I think of boundaries as a negotiation of who and how we are in the world. Negotiation does not imply it is bad or wrong to set a clear line or that someone must compromise. In some contexts, people may compromise and in others they will not. Boundaries are how we navigate the world and our relationships with ourselves and with others.

Our boundaries are constantly growing, changing, expanding and contracting, adapting, flexing, bending, and shaping as we evolve. These changes occur over weeks, months, years, and even day-to-day depending on how resourced we are, who we have (or have not) interacted with, our physical, social, emotional environments, how much we have slept, whether we have watched the news or been on Facebook, pet our dog or cat, or received physical affection from a loved one that morning. These changes are also informed by the world we live in, the social, political and economic contexts, the historical and present systems we navigate and the personal, social and political power and/or privilege we have or do not have. There are so many factors that inform the context (both internal and external) in which boundary setting occurs.

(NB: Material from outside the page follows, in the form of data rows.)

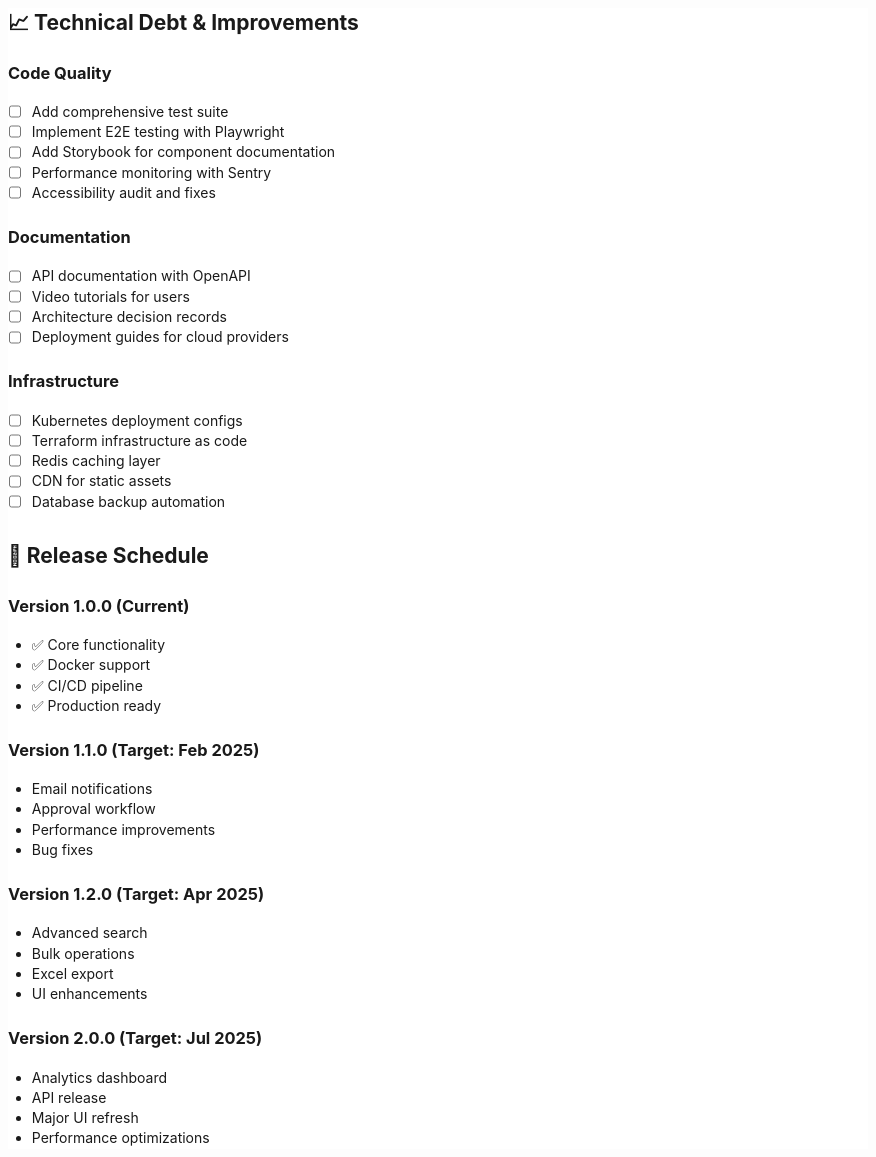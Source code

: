 ## 📈 Technical Debt & Improvements

### Code Quality
- [ ] Add comprehensive test suite
- [ ] Implement E2E testing with Playwright
- [ ] Add Storybook for component documentation
- [ ] Performance monitoring with Sentry
- [ ] Accessibility audit and fixes

### Documentation
- [ ] API documentation with OpenAPI
- [ ] Video tutorials for users
- [ ] Architecture decision records
- [ ] Deployment guides for cloud providers

### Infrastructure
- [ ] Kubernetes deployment configs
- [ ] Terraform infrastructure as code
- [ ] Redis caching layer
- [ ] CDN for static assets
- [ ] Database backup automation

## 🔄 Release Schedule

### Version 1.0.0 (Current)
- ✅ Core functionality
- ✅ Docker support
- ✅ CI/CD pipeline
- ✅ Production ready

### Version 1.1.0 (Target: Feb 2025)
- Email notifications
- Approval workflow
- Performance improvements
- Bug fixes

### Version 1.2.0 (Target: Apr 2025)
- Advanced search
- Bulk operations
- Excel export
- UI enhancements

### Version 2.0.0 (Target: Jul 2025)
- Analytics dashboard
- API release
- Major UI refresh
- Performance optimizations
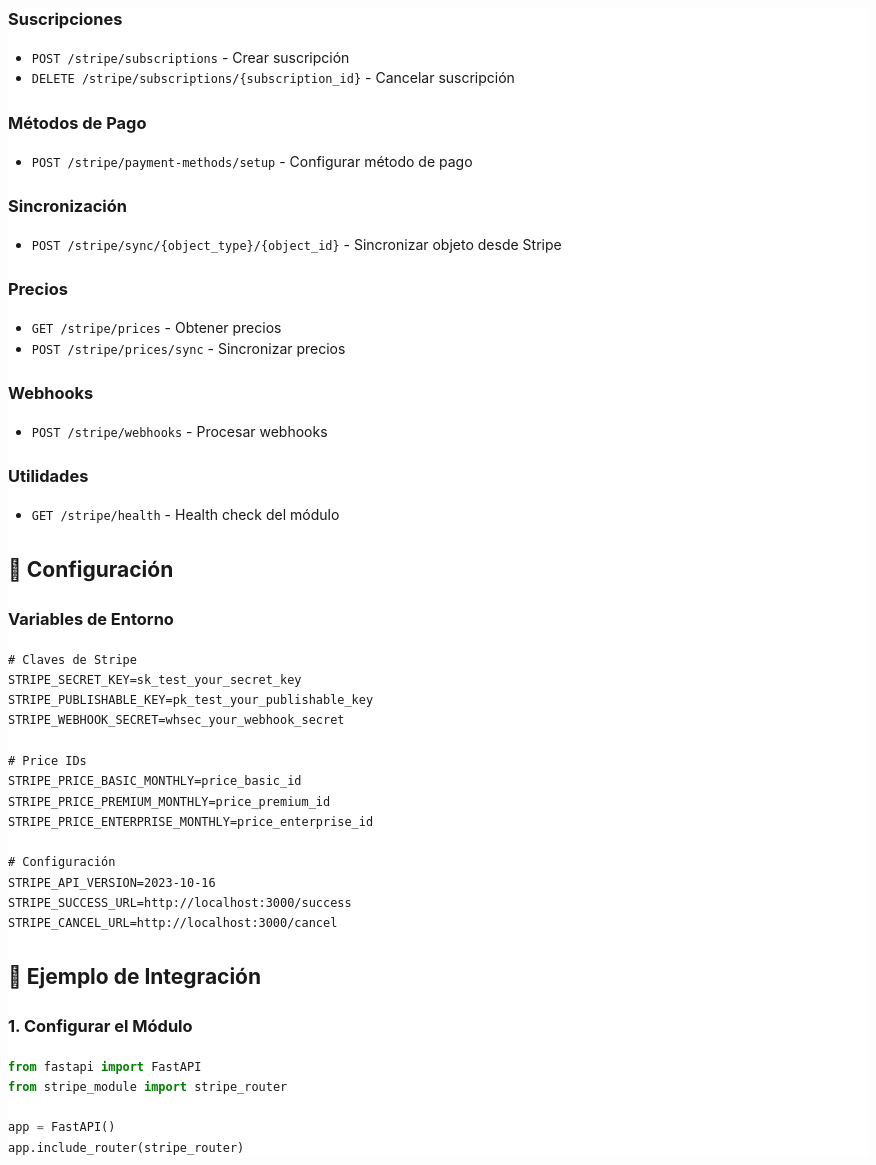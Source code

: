 ### Suscripciones
- `POST /stripe/subscriptions` - Crear suscripción
- `DELETE /stripe/subscriptions/{subscription_id}` - Cancelar suscripción

### Métodos de Pago
- `POST /stripe/payment-methods/setup` - Configurar método de pago

### Sincronización
- `POST /stripe/sync/{object_type}/{object_id}` - Sincronizar objeto desde Stripe

### Precios
- `GET /stripe/prices` - Obtener precios
- `POST /stripe/prices/sync` - Sincronizar precios

### Webhooks
- `POST /stripe/webhooks` - Procesar webhooks

### Utilidades
- `GET /stripe/health` - Health check del módulo

## 🔧 Configuración

### Variables de Entorno
```env
# Claves de Stripe
STRIPE_SECRET_KEY=sk_test_your_secret_key
STRIPE_PUBLISHABLE_KEY=pk_test_your_publishable_key
STRIPE_WEBHOOK_SECRET=whsec_your_webhook_secret

# Price IDs
STRIPE_PRICE_BASIC_MONTHLY=price_basic_id
STRIPE_PRICE_PREMIUM_MONTHLY=price_premium_id
STRIPE_PRICE_ENTERPRISE_MONTHLY=price_enterprise_id

# Configuración
STRIPE_API_VERSION=2023-10-16
STRIPE_SUCCESS_URL=http://localhost:3000/success
STRIPE_CANCEL_URL=http://localhost:3000/cancel
```

## 📖 Ejemplo de Integración

### 1. Configurar el Módulo
```python
from fastapi import FastAPI
from stripe_module import stripe_router

app = FastAPI()
app.include_router(stripe_router)
```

And how can we learn to recognize our own boundaries and those of others who may not yet be able to articulate them?

I am a therapist who does counseling with and from a politicized somatic and social systems framework. This means I believe we have to widen our lens of recognition to include embodied experiences—ours and other peoples. So much emphasis is placed on verbal communication as being the model for “good” “clear” and “articulate” boundaries. This kind of boundary setting is important, but it is one kind. There are so many ways people set boundaries. Verbal boundaries can be helpful, but the expectation that the best boundaries use this type of communication is rooted in white middle class assumptions about what “good” communication looks like.

It can also blame and shame people who do not, cannot, or choose not to set boundaries this way. People set all kinds of fierce and fabulous boundaries with all kinds of different communications including tone, intonations, porosity, body language, movements, humor, energy, sarcasm, and silence. There is not a kind of boundary setting that is more empowered than others and unfortunately, people can and do choose to disrespect and cross all different kinds of boundaries despite how well or clearly they are communicated.

How do you suggest we respect the boundaries of others when they may be very different from our own?

Boundaries are social, interpersonal, and relational. Having different boundaries does not necessarily make them difficult to respect. It can, but it doesn’t have to. Context is critical. So is curiosity: What is making a boundary difficult to respect? Are there power differences (social, political, historical, interpersonal) that are important to consider? Are there target and agent memberships that inform the conditions in which the boundaries are being set? What is making the difference challenging to both or all people/parties? What does respect (and disrespect) mean and look like to the various people or parties involved? Are there skills and tools that need to be nurtured and developed in order to engage in the differences respectfully? Are there safety concerns?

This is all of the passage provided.